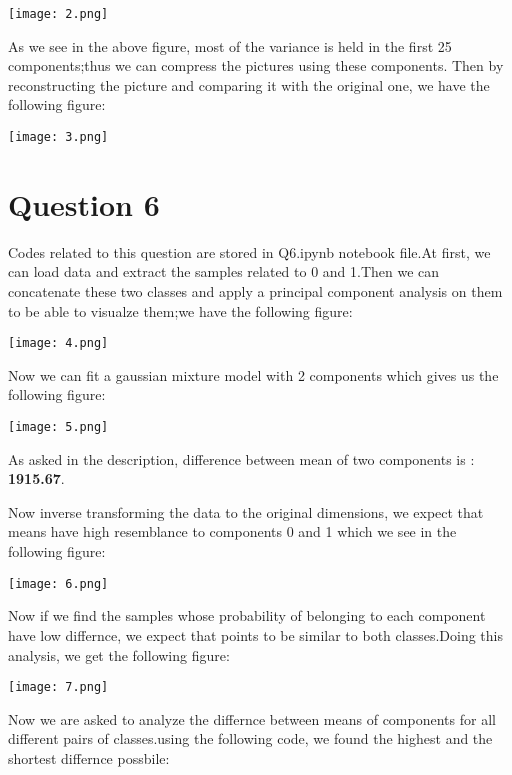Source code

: \documentclass{article}
\begin{document}
\texttt{[image: 2.png]}

As we see in the above figure, most of the variance is held in the first 25 components;thus we can compress the pictures using these components.
Then by reconstructing the picture and comparing it with the original one, we have the following figure:

\texttt{[image: 3.png]}

\section*{Question 6}
Codes related to this question are stored in Q6.ipynb notebook file.At first, we can load data and extract the samples related to 0 and 1.Then
we can concatenate these two classes and apply a principal component analysis on them to be able to visualze them;we have the following figure:

\texttt{[image: 4.png]}

Now we can fit a gaussian mixture model with 2 components which gives us the following figure:

\texttt{[image: 5.png]}

As asked in the description, difference between mean of two components is : \textbf{1915.67}.

Now inverse transforming the data to the original dimensions, we expect that means have high resemblance to components 0 and 1 which 
we see in the following figure:

\texttt{[image: 6.png]}

Now if we find the samples whose probability of belonging to each component have low differnce, we expect that points to be 
similar to both classes.Doing this analysis, we get the following figure:

\texttt{[image: 7.png]}

Now we are asked to analyze the differnce between means of components for all different pairs of classes.using the following code, we found the 
highest and the shortest differnce possbile:
\end{document}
┄┄┄┄┄┄┄┄┄┄
● Assignment
Each record must be returned exactly as it stands, and the images omitted.

● Reply to the exercise
Source code

: \documentclass{article}
\begin{document}
\texttt{[image: 2.png]}

As we see in the above figure, most of the variance is held in the first 25 components;thus we can compress the pictures using these components.
Then by reconstructing the picture and comparing it with the original one, we have the following figure:

\texttt{[image: 3.png]}

\section*{Question 6}
Codes related to this question are stored in Q6.ipynb notebook file.At first, we can load data and extract the samples related to 0 and 1.Then
we can concatenate these two classes and apply a principal component analysis on them to be able to visualze them;we have the following figure:

\texttt{[image: 4.png]}

Now we can fit a gaussian mixture model with 2 components which gives us the following figure:

\texttt{[image: 5.png]}

As asked in the description, difference between mean of two components is : \textbf{1915.67}.

Now inverse transforming the data to the original dimensions, we expect that means have high resemblance to components 0 and 1 which 
we see in the following figure:

\texttt{[image: 6.png]}

Now if we find the samples whose probability of belonging to each component have low differnce, we expect that points to be 
similar to both classes.Doing this analysis, we get the following figure:

\texttt{[image: 7.png]}

Now we are asked to analyze the differnce between means of components for all different pairs of classes.using the following code, we found the 
highest and the shortest differnce possbile:
\end{document}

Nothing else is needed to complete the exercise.